The Finnish director Aki Kaurismäki was already a critical success when he had his first hit (in cult terms), 1989’s Leningrad Cowboys Go America, a road movie about a fictional Russian rock band on tour. The Match Factory Girl came a year later. It was neither as commercially or critically successful, in spite of Roger Ebert’s raves.
It looks like something of an intellectual and artistic exercise – storytelling pared back to the absolute minimum – dialogue, lighting, acting style, ambient sound and music compressed and compressed again until there’s no fat left to lose. Its short running time (one hour nine minutes) made it difficult to categorise and a hard sell for cinema distributors who like a film to be long enough to satisfy a bang-for-buck audience but not so long that the cinemas can’t get three screenings in per evening.
None of this matters in the post cinema age, of course.
Story: Iris (Kati Outinen) works at a miserable factory job, doing quality control on matches being produced by the sort of big cast-iron machines that look like they will never wear out.

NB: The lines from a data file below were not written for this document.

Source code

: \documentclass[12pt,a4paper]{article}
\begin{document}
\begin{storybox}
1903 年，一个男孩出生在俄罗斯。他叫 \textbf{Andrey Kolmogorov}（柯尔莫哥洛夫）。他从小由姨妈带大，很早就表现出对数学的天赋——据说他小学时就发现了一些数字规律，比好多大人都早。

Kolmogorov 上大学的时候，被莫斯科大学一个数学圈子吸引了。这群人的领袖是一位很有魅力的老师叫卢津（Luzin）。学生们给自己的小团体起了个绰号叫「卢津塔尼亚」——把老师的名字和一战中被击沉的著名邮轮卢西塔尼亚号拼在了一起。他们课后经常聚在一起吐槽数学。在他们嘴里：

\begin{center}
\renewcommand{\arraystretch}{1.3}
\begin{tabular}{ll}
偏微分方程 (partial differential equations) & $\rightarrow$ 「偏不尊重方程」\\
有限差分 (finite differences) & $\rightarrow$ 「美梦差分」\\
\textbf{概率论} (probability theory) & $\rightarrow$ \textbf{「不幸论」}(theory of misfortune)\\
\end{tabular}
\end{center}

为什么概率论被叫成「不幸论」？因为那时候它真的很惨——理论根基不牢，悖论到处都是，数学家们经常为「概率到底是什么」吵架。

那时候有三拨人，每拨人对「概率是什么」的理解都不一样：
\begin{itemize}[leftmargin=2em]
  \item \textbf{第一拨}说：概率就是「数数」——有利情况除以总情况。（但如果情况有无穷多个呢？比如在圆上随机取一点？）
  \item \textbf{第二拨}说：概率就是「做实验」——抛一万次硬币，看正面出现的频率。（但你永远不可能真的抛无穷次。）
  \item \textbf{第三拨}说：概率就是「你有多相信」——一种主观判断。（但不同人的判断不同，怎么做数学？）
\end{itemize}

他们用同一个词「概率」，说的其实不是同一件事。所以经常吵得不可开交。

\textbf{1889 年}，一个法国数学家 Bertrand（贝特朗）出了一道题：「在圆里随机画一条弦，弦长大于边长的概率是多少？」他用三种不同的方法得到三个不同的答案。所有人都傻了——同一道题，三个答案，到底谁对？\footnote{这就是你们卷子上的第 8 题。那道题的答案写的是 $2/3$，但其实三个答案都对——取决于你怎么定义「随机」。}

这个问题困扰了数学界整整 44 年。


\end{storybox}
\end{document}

She lives with her mother and stepfather, who sponge off her and treat her appallingly. She goes to a dance and ends up a wallflower. She buys a pretty dress and her stepfather calls her a whore. Her mother tells her to take it back to the shop. Iris doesn’t. She puts it on and goes out and picks up a man, who also treats her appallingly. Discovering she’s pregnant, she throws herself at him, but no dice. So she decides to take revenge – on him and on men and humanity more generally.
As I say, pared back is the order of the day. There is barely a word spoken, expressions are deadpan, bodies are caught in mannequin stillness, the lighting is almost insanely bright – Kaurismäki’s regular DP Timo Salminen looks to have simply turned all the lights on and left them on. The impression is almost of a medieval mummers play done by arc lighting.

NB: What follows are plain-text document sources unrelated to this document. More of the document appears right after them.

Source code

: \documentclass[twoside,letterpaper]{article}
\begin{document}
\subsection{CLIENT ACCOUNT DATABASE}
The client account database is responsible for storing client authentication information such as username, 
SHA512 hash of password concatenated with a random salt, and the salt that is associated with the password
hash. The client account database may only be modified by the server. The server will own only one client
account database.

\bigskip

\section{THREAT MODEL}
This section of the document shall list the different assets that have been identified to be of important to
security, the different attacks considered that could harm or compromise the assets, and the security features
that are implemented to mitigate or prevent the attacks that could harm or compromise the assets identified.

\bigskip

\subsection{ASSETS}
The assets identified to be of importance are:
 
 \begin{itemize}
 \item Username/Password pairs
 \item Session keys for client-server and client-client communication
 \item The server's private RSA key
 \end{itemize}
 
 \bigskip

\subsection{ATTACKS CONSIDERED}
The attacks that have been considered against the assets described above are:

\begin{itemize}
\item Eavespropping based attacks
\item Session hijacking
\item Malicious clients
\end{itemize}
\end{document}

As some compensation, though it also reinforces the starkness, is the acid-bright production design – Iris’s shitty self-regarding beau Aarne (Vesa Vierikko) lives in a white apartment with a labia-pink sofa, for instance – and in one bleak set-up after another, a random splash of colour seems to offer some counterweight to the overall gloom.
Whether Kaurismäki is trying to be funny or not is the question. “Deadpan” is a word often paired with “Comedy” and once Iris gets her revenge plan underway there is wry satisfaction to be had from her efficiency at carrying it out. Clearly Iris’s life on the production line has taught her something about method, simplicity and speed. And when this barely articulate woman gets to have her big speech, to Aarne, who has been a classic one-night-stand cavalier and doesn’t understand why she doesn’t understand that, there is a barbed second meaning to it which will also raise a smile, especially as we know something that Aarne doesn’t.

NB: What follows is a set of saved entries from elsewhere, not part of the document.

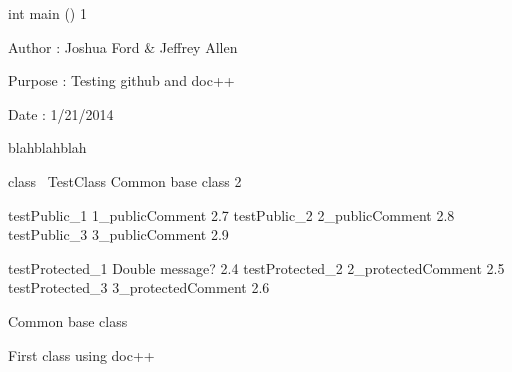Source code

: \documentclass{article}
\begin{document}
\pagebreak
\sloppy
\begin{cxxContents}
\end{cxxContents}
\begin{cxxfunction}
{int}
        {main}
        {()}
        {}
        {1}
\begin{cxxdoc}


Author  : Joshua Ford \& Jeffrey Allen

Purpose : Testing github and doc++

Date    : 1/21/2014

blahblahblah

\end{cxxdoc}
\end{cxxfunction}
\begin{cxxclass}
{class\ }
        {TestClass}
        {}
        {Common base class}
        {2}
\begin{cxxpublic}
        {testPublic\_1}
        {}
        {1\_publicComment}
        {2.7}
        {testPublic\_2}
        {}
        {2\_publicComment}
        {2.8}
        {testPublic\_3}
        {}
        {3\_publicComment}
        {2.9}
\end{cxxpublic}
\begin{cxxprotected}
        {testProtected\_1}
        {}
        {Double message?}
        {2.4}
        {testProtected\_2}
        {}
        {2\_protectedComment}
        {2.5}
        {testProtected\_3}
        {}
        {3\_protectedComment}
        {2.6}
\end{cxxprotected}
\begin{cxxdoc}
Common base class

First class using doc++


\end{cxxdoc}
\end{cxxclass}
\end{document}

Slim, sleek, simple and infused with a particular Finnish doggedness – Kaurismäki has been honoured by Finland’s Aleksis Kivi Society for his obstinacy and self-will – it’s the last of Kaurismäki’s Proletariat trilogy (with Shadows in Paradise and Ariel), but a very neat (if dour) introduction to his work if the Finnish auteur is new to you.
And if you don’t like it, well, it’s short.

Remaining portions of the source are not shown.